Left: H-band image (4.5′ side length) of the environment of XMMU J0338.8+0021 at z = 1.490. The XMM-Newton detected X-ray emission is shown by the log-spaced blue contours, with the four lowest ones corresponding to significance levels of 2, 2.7, 3.6, 4.6σ above the mean background. The associated overdensity of color-selected red galaxies is displayed by the red contours, showing linearly spaced significance levels of 2–20σ. The large, black circles indicate the 0.5′/1′ radii around the X-ray center; the small black ones mark the spectroscopically confirmed cluster members, with the corresponding IDs. The image was smoothed with a 3 pixel (1.3″) Gaussian kernel. Right: z + H-band color composite image of the core region of the cluster. X-ray contours are displayed in cyan, red galaxies with 2.6 ≤ z − H ≤ 3.5 are marked by red dashed circles, spectroscopic members by white circles and interlopers (i.e. spectroscopically confirmed non-members) by green crosses. The 30″ radius from the X-ray center is indicated by the yellow circle. The white ruler represents the beam size (FWHM) of XMM-Newton at the observed off-axis angle of  ~ 5.6′.

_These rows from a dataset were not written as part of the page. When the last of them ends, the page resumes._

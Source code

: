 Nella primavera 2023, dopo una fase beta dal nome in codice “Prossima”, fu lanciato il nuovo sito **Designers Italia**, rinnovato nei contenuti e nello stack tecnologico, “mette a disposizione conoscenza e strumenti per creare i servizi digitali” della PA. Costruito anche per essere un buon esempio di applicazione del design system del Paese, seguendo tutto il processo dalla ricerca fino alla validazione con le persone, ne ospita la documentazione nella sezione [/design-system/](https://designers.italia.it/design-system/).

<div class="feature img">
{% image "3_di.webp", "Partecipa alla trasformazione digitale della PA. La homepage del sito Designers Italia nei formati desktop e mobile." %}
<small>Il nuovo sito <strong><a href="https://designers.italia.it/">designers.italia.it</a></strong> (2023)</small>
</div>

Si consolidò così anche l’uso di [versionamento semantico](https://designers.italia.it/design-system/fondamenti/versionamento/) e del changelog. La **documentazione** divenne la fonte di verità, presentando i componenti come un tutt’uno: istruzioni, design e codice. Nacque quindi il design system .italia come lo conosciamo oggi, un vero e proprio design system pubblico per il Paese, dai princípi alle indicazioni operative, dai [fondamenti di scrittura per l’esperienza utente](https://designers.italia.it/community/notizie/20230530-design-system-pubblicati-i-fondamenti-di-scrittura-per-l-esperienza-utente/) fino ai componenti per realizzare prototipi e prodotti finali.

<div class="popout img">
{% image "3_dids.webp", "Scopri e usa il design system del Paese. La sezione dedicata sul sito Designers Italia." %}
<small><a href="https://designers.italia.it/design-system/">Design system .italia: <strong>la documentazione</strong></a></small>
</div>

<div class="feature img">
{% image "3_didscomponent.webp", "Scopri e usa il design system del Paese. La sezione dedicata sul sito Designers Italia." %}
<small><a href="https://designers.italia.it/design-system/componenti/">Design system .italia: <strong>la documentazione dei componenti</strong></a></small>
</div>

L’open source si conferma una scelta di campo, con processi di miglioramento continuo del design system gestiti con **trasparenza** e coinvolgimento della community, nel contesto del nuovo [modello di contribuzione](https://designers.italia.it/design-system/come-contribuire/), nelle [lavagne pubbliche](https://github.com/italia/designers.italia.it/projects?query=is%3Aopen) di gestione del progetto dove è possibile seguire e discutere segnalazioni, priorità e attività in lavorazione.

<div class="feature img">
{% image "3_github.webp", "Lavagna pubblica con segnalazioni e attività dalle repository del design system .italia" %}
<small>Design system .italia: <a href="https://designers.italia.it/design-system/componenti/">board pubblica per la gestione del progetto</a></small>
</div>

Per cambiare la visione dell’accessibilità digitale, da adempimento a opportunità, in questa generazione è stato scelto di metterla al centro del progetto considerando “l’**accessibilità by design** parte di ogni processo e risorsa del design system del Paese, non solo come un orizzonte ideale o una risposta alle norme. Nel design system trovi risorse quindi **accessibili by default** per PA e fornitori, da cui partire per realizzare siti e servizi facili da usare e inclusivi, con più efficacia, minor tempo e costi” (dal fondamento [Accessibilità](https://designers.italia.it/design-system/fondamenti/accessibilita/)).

The search for distant (z > 0.8) galaxy clusters has received a remarkble boost recently. By means of various selection methods, several clusters have been found in the redshift desert, at z ≥ 1.5. Papovich et al. (2010) and Tanaka et al. (2010) independently reported the detection of a new IRAC selected cluster at z = 1.62, characterized by a well-populated and tight red sequence. An additional multi-band analysis has revealed that the star formation activity in this cluster increases with the environment density, with star forming galaxies being mainly located at the center of the system (Tran et al. 2010). A similar trend has been observed in three other X-ray selected galaxy clusters, two newly confirmed at z = 1.56 (Fassbender et al. 2011) and z = 1.58 (Santos et al. 2011) and one at z = 1.46 (Hilton et al. 2009, 2010). However, the galaxy red-sequence of these systems has not yet been fully established yet, indicating that the members are still building their stellar mass via star formation activity. The situation is different in clusters found so far at z < 1.4, where active star-forming galaxies preferentially reside in the cluster outskirts (e.g. Balogh et al. 2004; Lidman et al. 2008; Patel et al. 2009). However, it is expected that more distant galaxy clusters contain a larger number of star-forming galaxies in their central regions (e.g. Hopkins et al. 2008; Rettura et al. 2010). In addition, early-type galaxies (ETGs) in clusters are known to have completed the formation of their stellar populations much more rapidly than ETGs in the field, and the red sequence is expected to start to disappear at z ≈ 2 toward higher redshift (Gobat et al. 2008). This last prediction is consistent with the results of Gobat et al. (2011), where the discovery of the most distant cluster known to date, at z = 2.07, is reported. In this system, the population of passive galaxies displays a very large intrinsic scatter in the Y − Ks color, with an apparent absence of an established red sequence. This suggests that as we acquire observations of increasingly high redshift, we are approaching the early stages of galaxy formation in the densest environments. All these new findings highlight the importance of detecting new distant galaxy clusters for a systematic investigation of the processes that drive galaxy evolution in different environments.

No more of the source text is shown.